● **WHAT TO PRODUCE**
A single count is required: the lines of the data below in which the word "final" occurs.

[Plain-text document sources]
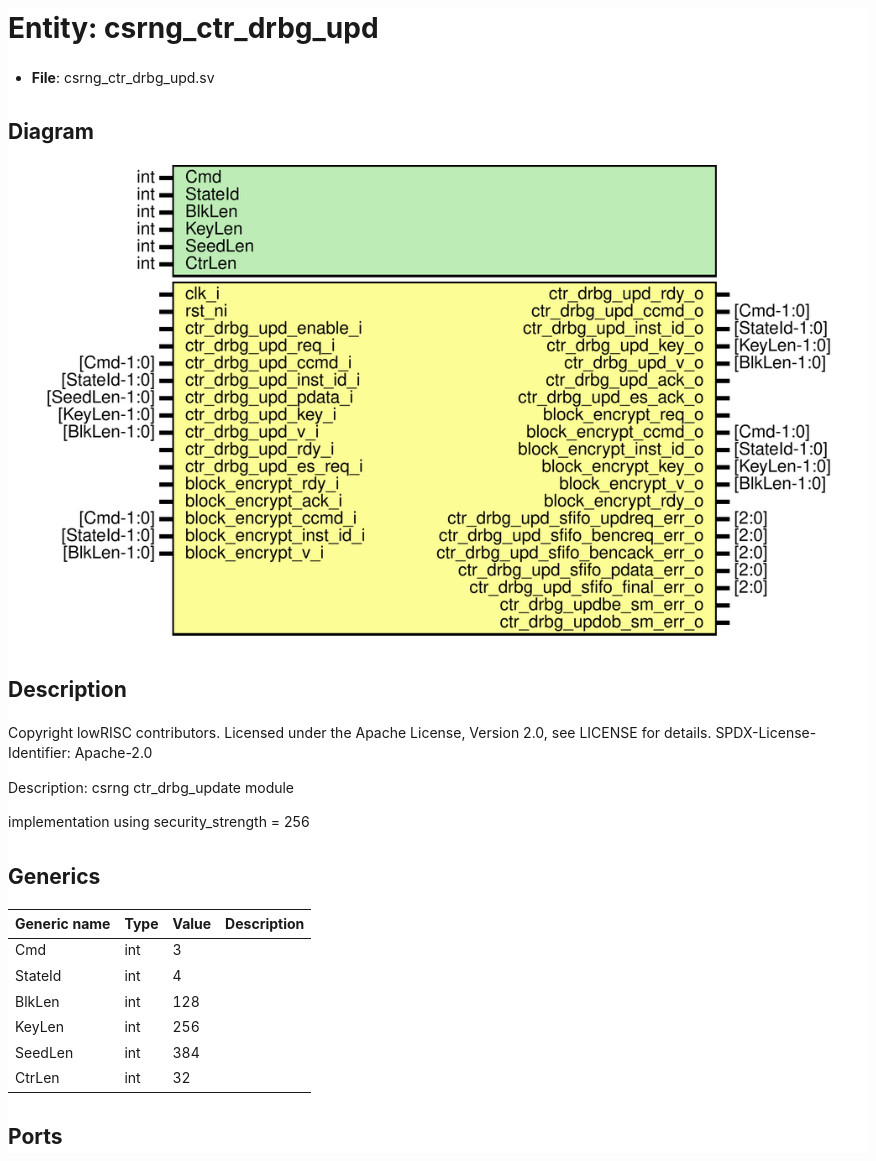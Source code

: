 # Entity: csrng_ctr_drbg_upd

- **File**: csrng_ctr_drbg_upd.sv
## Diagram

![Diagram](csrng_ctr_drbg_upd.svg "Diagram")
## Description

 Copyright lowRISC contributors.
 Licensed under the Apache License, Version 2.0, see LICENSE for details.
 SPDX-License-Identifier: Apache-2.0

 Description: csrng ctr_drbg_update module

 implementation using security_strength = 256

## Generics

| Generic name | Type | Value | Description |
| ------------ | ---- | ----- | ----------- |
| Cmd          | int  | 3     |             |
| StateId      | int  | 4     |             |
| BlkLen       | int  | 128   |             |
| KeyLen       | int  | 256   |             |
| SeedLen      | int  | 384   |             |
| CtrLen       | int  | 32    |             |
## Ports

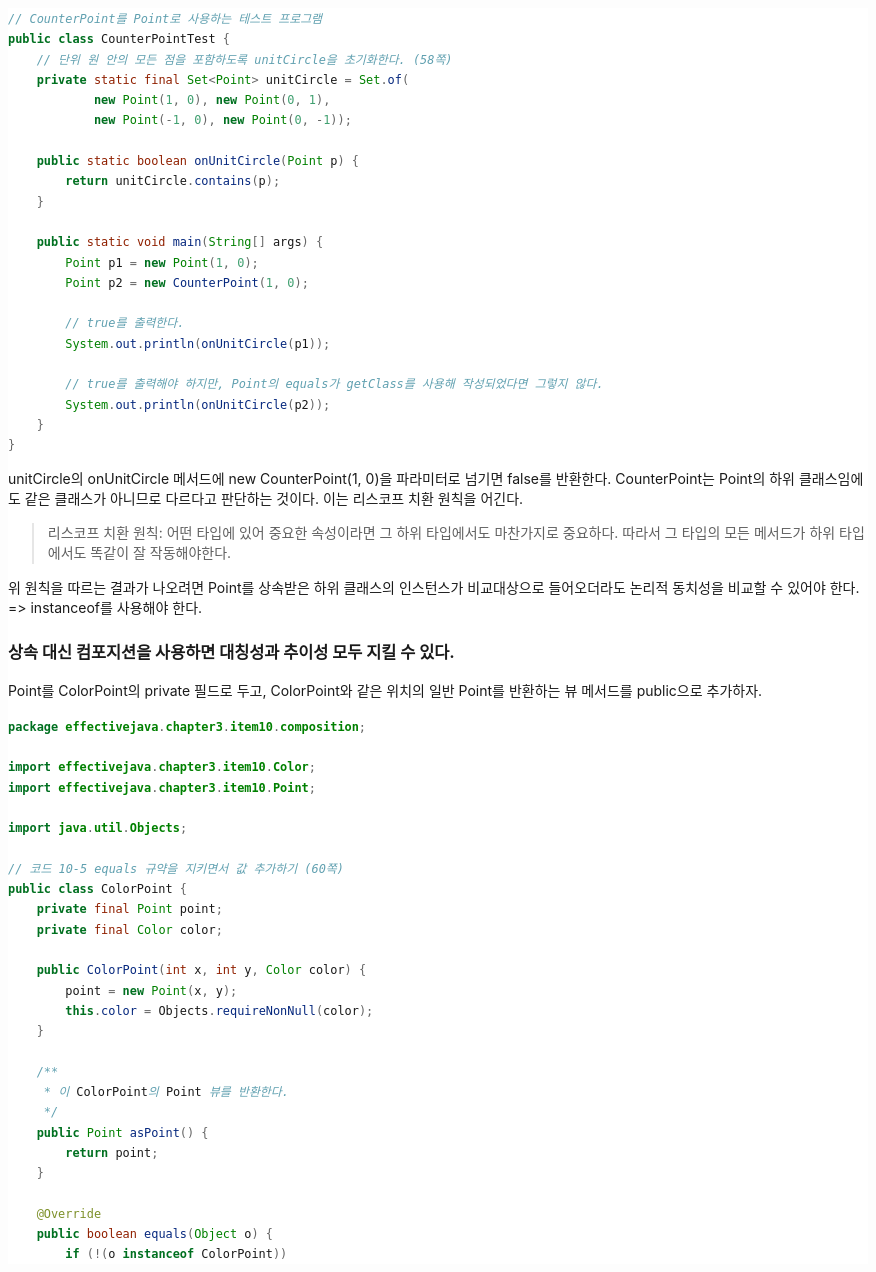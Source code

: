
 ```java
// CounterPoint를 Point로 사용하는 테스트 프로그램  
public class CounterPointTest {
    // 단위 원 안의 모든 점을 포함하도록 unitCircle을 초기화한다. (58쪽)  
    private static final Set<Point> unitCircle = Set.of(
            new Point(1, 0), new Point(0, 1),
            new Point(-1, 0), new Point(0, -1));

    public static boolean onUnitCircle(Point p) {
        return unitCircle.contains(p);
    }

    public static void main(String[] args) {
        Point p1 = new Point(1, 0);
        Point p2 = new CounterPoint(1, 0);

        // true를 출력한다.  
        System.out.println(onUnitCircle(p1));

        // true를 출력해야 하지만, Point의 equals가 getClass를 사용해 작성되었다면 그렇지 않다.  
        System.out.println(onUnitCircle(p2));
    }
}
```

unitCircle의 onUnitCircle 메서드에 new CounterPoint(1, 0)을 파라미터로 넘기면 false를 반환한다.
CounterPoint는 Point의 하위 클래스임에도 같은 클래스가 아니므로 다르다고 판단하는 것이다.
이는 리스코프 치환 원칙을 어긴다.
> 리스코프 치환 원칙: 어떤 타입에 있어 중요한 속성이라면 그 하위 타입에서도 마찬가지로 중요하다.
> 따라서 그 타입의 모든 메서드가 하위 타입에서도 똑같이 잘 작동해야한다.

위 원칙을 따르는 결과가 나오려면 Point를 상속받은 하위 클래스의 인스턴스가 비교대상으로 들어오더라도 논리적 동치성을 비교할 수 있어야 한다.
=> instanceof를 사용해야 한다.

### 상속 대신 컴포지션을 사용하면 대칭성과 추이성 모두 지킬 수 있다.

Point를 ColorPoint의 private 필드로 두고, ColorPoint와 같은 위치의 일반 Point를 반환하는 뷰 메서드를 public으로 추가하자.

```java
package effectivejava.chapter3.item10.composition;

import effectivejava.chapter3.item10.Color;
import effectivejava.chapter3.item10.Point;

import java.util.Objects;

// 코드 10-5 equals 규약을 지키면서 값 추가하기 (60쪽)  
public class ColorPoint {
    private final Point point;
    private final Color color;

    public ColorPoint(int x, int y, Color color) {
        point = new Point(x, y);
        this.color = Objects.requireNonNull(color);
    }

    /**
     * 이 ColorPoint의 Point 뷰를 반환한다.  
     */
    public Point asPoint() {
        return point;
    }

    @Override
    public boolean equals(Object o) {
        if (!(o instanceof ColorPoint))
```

● **EXERCISE OUTPUT**
3